The authors remind us that it is hard for health care professionals to face suffering they can’t fix, but conversations about suffering serves as the foundation our shared humanity is built upon.
My greatest take-away from Damaged is the need to move beyond us and them, beyond professional and patient, to lead with empathy instead of problem-solving. That’s where Health Care Revolution promised in the subtitle resides – not in efficiency, or data or science, but in the place where people come together to demonstrate that they care deeply about each other.
Read this book if you long for a different health care world, whether you are a professional or patient. The practical tips shared to spark the revolution (and I’m cheering loudly here) include acknowledging power imbalances, recognizing healing comes through relationships and creating emotionally safe places for patients.

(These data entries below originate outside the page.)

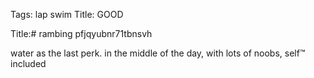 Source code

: Tags: lap swim
Title: GOOD
  
Title:# rambing pfjqyubnr71tbnsvh 
  
water as the last perk. in the middle of the day, with lots of noobs, self™ included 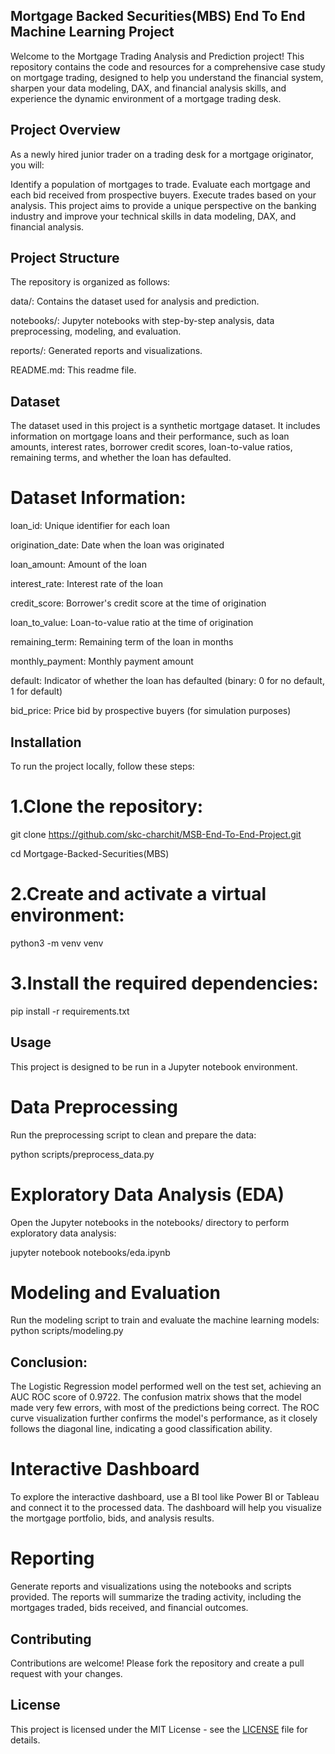 ## Mortgage Backed Securities(MBS) End To End Machine Learning Project


Welcome to the Mortgage Trading Analysis and Prediction project! This repository contains the code and resources for a comprehensive case study on mortgage trading, designed to help you understand the financial system, sharpen your data modeling, DAX, and financial analysis skills, and experience the dynamic environment of a mortgage trading desk.

## Project Overview

As a newly hired junior trader on a trading desk for a mortgage originator, you will:

Identify a population of mortgages to trade.
Evaluate each mortgage and each bid received from prospective buyers.
Execute trades based on your analysis.
This project aims to provide a unique perspective on the banking industry and improve your technical skills in data modeling, DAX, and financial analysis.

## Project Structure

The repository is organized as follows:

data/: Contains the dataset used for analysis and prediction.

notebooks/: Jupyter notebooks with step-by-step analysis, data preprocessing, modeling, and evaluation.

reports/: Generated reports and visualizations.

README.md: This readme file.

## Dataset
The dataset used in this project is a synthetic mortgage dataset. It includes information on mortgage loans and their performance, such as loan amounts, interest rates, borrower credit scores, loan-to-value ratios, remaining terms, and whether the loan has defaulted.

# Dataset Information:

loan_id: Unique identifier for each loan

origination_date: Date when the loan was originated

loan_amount: Amount of the loan

interest_rate: Interest rate of the loan

credit_score: Borrower's credit score at the time of origination

loan_to_value: Loan-to-value ratio at the time of origination

remaining_term: Remaining term of the loan in months

monthly_payment: Monthly payment amount

default: Indicator of whether the loan has defaulted (binary: 0 for no default, 1 for default)

bid_price: Price bid by prospective buyers (for simulation purposes)

## Installation
To run the project locally, follow these steps:

# 1.Clone the repository:
git clone https://github.com/skc-charchit/MSB-End-To-End-Project.git

cd Mortgage-Backed-Securities(MBS)

# 2.Create and activate a virtual environment:

python3 -m venv venv

# 3.Install the required dependencies:

pip install -r requirements.txt

## Usage

This project is designed to be run in a Jupyter notebook environment.
# Data Preprocessing
Run the preprocessing script to clean and prepare the data:

python scripts/preprocess_data.py

# Exploratory Data Analysis (EDA)
Open the Jupyter notebooks in the notebooks/ directory to perform exploratory data analysis:

jupyter notebook notebooks/eda.ipynb
# Modeling and Evaluation
Run the modeling script to train and evaluate the machine learning models:
python scripts/modeling.py

## Conclusion:

The Logistic Regression model performed well on the test set, achieving an AUC ROC score of 0.9722. The confusion matrix shows that the model made very few errors, with most of the predictions being correct. The ROC curve visualization further confirms the model's performance, as it closely follows the diagonal line, indicating a good classification ability.

# Interactive Dashboard
To explore the interactive dashboard, use a BI tool like Power BI or Tableau and connect it to the processed data. The dashboard will help you visualize the mortgage portfolio, bids, and analysis results.

# Reporting
Generate reports and visualizations using the notebooks and scripts provided. The reports will summarize the trading activity, including the mortgages traded, bids received, and financial outcomes.

## Contributing
Contributions are welcome! Please fork the repository and create a pull request with your changes.

## License

This project is licensed under the MIT License - see the [LICENSE](http://www.apache.org/licenses/) file for details.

All interactions with patients should be therapeutic ones – you don’t have to be a psychiatrist or mental health professional to offer that. As Maunder and Hunter say, “…the fundamental problem is not stubbornness or hostility…it is fear.” Help us be less afraid and maybe you will be less afraid too.
Lord knows this pandemic has shown us that every single one of us is damaged in some way. We all need some healing right now.